> **WORK ORDER**
A line below contains "the concrete concept only", and a later one contains "Essential is that". Repeat both, with every line between them, exactly.

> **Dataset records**
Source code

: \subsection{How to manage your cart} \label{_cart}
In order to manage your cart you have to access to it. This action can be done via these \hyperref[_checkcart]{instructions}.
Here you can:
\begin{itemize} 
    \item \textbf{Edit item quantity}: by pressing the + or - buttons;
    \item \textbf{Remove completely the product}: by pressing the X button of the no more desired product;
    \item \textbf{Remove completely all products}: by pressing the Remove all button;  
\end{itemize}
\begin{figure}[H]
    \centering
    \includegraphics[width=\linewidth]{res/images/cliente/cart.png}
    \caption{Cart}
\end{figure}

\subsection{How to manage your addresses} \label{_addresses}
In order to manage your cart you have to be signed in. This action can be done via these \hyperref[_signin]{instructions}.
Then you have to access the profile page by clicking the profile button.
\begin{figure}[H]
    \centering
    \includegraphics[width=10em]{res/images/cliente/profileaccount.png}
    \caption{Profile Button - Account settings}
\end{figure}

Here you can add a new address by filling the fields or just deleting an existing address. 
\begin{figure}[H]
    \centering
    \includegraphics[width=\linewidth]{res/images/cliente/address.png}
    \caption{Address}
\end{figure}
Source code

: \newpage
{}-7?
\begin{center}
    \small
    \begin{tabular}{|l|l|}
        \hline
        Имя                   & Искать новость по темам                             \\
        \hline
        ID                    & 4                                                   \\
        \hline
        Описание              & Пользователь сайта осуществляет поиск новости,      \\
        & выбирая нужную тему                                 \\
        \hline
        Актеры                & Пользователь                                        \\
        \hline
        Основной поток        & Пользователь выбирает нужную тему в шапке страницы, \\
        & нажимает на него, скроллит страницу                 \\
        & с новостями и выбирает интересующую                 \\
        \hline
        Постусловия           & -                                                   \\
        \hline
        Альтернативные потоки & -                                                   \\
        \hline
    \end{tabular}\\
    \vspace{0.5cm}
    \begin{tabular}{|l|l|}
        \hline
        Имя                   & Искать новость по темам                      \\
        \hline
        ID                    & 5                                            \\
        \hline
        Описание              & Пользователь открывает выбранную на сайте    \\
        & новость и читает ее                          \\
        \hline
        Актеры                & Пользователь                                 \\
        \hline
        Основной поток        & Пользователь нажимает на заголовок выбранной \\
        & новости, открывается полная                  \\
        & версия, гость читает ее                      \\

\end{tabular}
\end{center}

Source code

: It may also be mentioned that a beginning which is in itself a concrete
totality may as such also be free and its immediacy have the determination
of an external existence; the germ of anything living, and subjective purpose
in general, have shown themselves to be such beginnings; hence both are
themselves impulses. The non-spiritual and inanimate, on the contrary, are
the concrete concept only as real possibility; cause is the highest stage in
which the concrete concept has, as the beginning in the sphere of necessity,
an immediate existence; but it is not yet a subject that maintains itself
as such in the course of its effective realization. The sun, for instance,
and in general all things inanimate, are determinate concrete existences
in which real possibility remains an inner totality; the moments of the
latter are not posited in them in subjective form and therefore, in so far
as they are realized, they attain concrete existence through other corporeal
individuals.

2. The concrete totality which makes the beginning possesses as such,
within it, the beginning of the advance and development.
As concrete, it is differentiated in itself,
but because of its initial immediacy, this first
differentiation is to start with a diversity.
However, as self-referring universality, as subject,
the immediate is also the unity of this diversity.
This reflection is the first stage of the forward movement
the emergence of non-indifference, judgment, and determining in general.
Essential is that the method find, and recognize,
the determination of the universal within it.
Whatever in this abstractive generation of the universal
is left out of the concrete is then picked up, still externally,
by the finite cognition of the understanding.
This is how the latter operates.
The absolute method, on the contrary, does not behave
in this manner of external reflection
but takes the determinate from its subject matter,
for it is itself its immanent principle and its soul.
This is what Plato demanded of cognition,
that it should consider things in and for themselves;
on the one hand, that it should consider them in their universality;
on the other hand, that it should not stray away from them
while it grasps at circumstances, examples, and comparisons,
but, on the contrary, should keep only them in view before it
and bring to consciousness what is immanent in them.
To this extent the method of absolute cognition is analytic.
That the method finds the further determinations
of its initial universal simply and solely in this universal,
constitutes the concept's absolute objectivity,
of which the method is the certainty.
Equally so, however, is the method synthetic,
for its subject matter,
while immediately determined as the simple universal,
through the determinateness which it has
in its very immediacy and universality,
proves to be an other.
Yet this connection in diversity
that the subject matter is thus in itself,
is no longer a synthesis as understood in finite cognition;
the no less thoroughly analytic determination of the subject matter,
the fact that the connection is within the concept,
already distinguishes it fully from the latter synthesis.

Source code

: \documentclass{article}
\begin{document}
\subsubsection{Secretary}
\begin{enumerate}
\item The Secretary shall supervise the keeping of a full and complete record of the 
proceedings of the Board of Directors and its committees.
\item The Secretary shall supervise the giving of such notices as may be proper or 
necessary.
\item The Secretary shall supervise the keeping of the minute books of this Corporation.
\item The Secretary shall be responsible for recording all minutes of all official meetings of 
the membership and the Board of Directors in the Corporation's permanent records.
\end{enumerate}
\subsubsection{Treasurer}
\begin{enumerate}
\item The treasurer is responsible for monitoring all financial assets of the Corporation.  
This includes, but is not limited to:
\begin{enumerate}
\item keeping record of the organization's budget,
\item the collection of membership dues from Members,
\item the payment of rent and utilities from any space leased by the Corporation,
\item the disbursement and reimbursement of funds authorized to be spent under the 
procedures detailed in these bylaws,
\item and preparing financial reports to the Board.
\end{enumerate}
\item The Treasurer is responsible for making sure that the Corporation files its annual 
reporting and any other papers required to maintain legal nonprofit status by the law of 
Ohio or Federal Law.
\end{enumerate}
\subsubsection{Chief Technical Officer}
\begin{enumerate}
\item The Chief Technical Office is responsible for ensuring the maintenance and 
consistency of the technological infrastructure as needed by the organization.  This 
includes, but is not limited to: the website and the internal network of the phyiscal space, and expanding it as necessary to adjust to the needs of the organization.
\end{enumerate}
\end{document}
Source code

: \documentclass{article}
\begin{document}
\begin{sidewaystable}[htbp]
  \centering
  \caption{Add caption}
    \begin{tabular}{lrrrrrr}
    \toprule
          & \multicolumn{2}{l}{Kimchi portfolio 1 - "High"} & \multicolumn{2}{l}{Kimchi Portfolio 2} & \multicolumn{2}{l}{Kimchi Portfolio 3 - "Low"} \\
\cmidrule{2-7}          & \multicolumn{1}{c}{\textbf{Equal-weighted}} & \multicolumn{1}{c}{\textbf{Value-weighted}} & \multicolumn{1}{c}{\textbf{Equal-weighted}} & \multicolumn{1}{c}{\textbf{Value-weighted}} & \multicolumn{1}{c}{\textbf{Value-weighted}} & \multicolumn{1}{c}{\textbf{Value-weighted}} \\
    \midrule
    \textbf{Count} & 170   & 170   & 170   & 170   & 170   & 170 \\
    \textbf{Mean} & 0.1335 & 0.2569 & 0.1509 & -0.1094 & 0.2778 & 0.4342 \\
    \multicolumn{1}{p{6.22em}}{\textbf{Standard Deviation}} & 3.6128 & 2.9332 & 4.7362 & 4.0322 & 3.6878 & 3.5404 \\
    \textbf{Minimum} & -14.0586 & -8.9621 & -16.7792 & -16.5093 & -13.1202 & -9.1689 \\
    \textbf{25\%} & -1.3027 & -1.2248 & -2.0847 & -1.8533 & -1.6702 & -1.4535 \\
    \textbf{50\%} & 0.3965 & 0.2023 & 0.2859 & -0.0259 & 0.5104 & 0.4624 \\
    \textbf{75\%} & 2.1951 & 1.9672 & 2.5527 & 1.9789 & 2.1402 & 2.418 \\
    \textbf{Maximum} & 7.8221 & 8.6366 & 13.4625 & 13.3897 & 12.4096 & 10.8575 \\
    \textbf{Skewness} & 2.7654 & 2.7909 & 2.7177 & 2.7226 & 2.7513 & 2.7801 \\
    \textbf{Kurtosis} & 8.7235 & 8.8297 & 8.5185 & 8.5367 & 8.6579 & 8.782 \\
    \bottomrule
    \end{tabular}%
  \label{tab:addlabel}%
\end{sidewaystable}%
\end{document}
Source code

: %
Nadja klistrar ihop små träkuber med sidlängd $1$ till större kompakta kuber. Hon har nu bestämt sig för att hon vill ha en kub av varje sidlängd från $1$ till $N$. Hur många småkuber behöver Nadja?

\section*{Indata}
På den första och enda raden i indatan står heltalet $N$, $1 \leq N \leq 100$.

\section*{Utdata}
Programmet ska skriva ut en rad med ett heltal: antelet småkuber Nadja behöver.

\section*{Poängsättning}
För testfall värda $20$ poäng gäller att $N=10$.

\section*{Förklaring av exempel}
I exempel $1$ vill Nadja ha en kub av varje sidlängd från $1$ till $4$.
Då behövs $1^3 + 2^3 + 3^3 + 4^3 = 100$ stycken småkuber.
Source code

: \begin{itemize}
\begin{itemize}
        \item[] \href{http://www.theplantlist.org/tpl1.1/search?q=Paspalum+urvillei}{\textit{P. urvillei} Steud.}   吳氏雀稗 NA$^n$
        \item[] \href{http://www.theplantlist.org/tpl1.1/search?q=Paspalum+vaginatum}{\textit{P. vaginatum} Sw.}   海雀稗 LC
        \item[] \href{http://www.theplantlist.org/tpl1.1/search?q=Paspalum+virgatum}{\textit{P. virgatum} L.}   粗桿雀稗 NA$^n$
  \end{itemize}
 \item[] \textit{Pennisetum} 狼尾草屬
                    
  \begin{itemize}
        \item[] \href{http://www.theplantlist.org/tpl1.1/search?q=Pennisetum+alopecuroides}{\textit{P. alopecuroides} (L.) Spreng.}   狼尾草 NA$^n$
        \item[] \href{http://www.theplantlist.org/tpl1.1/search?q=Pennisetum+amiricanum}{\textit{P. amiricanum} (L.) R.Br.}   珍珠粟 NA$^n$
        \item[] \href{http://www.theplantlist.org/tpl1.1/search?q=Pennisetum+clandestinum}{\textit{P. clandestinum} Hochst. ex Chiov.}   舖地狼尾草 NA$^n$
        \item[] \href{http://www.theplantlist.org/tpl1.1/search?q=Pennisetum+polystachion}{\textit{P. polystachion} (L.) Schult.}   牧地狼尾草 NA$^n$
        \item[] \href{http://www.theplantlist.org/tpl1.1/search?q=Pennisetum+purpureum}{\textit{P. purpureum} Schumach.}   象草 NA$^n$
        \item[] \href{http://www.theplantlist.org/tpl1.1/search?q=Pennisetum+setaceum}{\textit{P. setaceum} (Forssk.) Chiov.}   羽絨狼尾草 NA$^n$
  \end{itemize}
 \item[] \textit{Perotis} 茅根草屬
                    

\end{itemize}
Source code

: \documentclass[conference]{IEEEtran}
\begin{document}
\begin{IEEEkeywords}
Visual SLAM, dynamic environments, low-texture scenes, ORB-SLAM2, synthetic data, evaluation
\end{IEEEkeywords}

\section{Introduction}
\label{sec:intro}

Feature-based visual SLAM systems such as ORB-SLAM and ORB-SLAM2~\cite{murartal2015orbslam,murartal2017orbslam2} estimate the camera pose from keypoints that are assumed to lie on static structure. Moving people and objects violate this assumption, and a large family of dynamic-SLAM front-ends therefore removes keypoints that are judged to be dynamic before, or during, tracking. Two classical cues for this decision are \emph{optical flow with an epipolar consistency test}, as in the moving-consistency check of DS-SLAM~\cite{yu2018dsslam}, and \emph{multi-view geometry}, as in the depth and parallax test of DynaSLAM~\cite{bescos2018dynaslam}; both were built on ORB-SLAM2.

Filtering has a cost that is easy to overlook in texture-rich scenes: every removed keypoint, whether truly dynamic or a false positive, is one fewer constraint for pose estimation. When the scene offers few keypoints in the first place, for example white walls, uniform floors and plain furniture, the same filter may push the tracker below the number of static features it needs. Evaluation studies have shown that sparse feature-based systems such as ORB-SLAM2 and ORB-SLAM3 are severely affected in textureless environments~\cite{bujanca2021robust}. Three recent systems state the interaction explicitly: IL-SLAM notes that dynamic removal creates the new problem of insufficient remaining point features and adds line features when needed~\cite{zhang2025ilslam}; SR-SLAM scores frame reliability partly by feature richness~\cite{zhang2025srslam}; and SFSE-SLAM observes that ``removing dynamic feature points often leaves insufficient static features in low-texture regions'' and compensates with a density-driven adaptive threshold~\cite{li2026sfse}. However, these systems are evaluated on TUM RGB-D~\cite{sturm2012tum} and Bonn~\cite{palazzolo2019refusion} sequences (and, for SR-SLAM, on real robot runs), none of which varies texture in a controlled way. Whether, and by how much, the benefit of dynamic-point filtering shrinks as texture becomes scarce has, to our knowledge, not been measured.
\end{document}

> **RESULT FOR THIS TASK**
the concrete concept only as real possibility; cause is the highest stage in
which the concrete concept has, as the beginning in the sphere of necessity,
an immediate existence; but it is not yet a subject that maintains itself
as such in the course of its effective realization. The sun, for instance,
and in general all things inanimate, are determinate concrete existences
in which real possibility remains an inner totality; the moments of the
latter are not posited in them in subjective form and therefore, in so far
as they are realized, they attain concrete existence through other corporeal
individuals.

2. The concrete totality which makes the beginning possesses as such,
within it, the beginning of the advance and development.
As concrete, it is differentiated in itself,
but because of its initial immediacy, this first
differentiation is to start with a diversity.
However, as self-referring universality, as subject,
the immediate is also the unity of this diversity.
This reflection is the first stage of the forward movement
the emergence of non-indifference, judgment, and determining in general.
Essential is that the method find, and recognize,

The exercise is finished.